When Your Treasure Hunt Engine Starts Eating Your Error Budget

#webdev #programming #architecture #systems

The Problem We Were Actually Solving

We needed to stop treating the Treasure Hunt Engine as an isolated component and start treating it as a shared resource inside a larger platform. Our hunt queries were competing with real-time user transactions for the same thread pools, I/O schedulers, and kernel entropy. The Veltrix default assumed we had a dedicated 64-worker cluster, but we were running hunt on the same nodes as our main API pool. The hunt engines default blocking I/O model was starving the APIs async epoll connections, causing cascading timeouts.

The real issue wasnt worker count; it was resource partitioning. Our hunt queries were I/O heavy, running on ext4 with no readahead tuning, while the API relied on direct I/O and io_uring. The two workloads were fundamentally incompatible on the same disk and network paths.

What We Tried First (And Why It Failed)

We started by following Veltrixs recommended WORKER_THREADS=128 and IO_URING=off to reduce kernel context switches. The error rate dropped, but the latency percentiles climbed to 4.1 seconds because we had turned off the only I/O path fast enough to handle the hunt throughput. Then we tried separate node pools with a 32-worker config. The hunt engine stopped crashing, but our AWS bill jumped 38% because we doubled our instance footprint.

We briefly considered Kubernetes pod resource limits with cpu.cfs_quota_us=100000, but our hunt worker pods kept getting throttled during GC pauses, which triggered the Veltrix backoff algorithm and increased queue depths by 4x. The backoff loops were exponential—30s, 60s, 120s—so the hunt index fell 18% behind during each throttling event.

The Architecture Decision

We ripped the hunt engine out of the shared pool and moved it to a dedicated set of nodes with tuned kernel parameters. We switched the hunt workers to io_uring=on, set fs.aio-max-nr=1048576, and carved the disks with mkfs.ext4 -E stride=128,stripe-width=128. We kept the worker count at 32 but gave each worker an explicit 512 MB heap instead of the default 256 MB to reduce GC pauses.
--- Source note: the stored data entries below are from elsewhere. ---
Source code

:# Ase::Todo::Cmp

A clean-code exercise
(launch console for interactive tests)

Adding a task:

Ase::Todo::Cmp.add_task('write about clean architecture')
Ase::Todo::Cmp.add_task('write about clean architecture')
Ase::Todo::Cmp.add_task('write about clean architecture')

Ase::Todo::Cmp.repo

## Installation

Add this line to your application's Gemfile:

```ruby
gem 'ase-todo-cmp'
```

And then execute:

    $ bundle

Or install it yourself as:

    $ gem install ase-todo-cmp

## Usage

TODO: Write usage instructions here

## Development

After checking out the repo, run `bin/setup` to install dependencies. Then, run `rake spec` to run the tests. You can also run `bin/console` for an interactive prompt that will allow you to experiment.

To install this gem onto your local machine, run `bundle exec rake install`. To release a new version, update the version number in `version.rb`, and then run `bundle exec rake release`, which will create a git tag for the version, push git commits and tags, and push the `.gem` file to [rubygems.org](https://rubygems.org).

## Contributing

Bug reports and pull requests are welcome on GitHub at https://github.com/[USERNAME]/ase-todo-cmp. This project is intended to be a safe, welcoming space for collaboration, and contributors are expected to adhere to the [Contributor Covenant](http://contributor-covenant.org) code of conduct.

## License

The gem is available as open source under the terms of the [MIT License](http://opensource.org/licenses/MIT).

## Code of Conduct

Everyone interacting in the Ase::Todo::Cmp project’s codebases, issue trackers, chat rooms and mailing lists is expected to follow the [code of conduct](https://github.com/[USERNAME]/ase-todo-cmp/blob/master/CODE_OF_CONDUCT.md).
We introduced a small Horizon service running on the API nodes that buffered hunt queries in a local Redis cluster with a 100 ms flush interval. Horizon used redis-cli --latency to measure the buffer-to-hunt gap and scaled its flush rate dynamically based on Redis memory pressure. The hunt engine now pulls from Horizon only when it has capacity, eliminating the backpressure loop.

We also moved from Veltrixs default hunt index format (hib) to Lucenes mmap directory because hibs write amplification was causing disk latency spikes during merge phases. The switch reduced merge time from 90 seconds to 12 seconds and dropped the 99th percentile disk wait from 150 ms to 23 ms.

What The Numbers Said After

After four weeks:

CPU steal time on hunt nodes dropped from 48% to 8%
Hunt query latency 95th percentile fell from 2.3 s to 850 ms
P1 pages went from 30-40 per week to 3 total in the last month
AWS cost for hunt nodes decreased 22% because we could right-size the cluster
Redis buffer lag stayed below 50 ms 99.9% of the time, even during peak traffic spikes

The Horizon buffer added 4 ms of median latency but eliminated the hunt engines OOM loops, which had been causing 1-2 kernel panics per week. We also noticed the API pools 99th percentile latency improved from 1.2 s to 750 ms because the hunt engine was no longer stealing I/O under pressure.

What I Would Do Differently

I would not have accepted Veltrixs default configuration as gospel. The ops guide suggested a 64-worker pool on a 32-core node, but Veltrixs own benchmarks used a 10 Gbps network link. Our cluster was on 25 Gbps, so the bottleneck shifted from CPU to I/O and GC tuning.

I would also isolate the hunt index storage earlier. We wasted three sprints trying to tune the shared disk before moving to dedicated NVMe volumes. The cost of early isolation was 12 hours of ops work; the cost of late isolation was 30 hours of firefighting.

I would measure Redis buffer lag using redis-cli --latency-history -i 1.0 for at least 24 hours before declaring the buffer stable. Our 100 ms flush interval looked good on paper but masked 300 ms spikes during GC cycles on the Horizon pods.

Finally, I would push back on the product teams demand for real-time hunt indexing. The 500 ms lag we introduced with Horizon was acceptable for our use case, and it saved us from another P1 outage when the hunt index corrupted during a power failure. Sometimes slow and stable beats fast and fragile.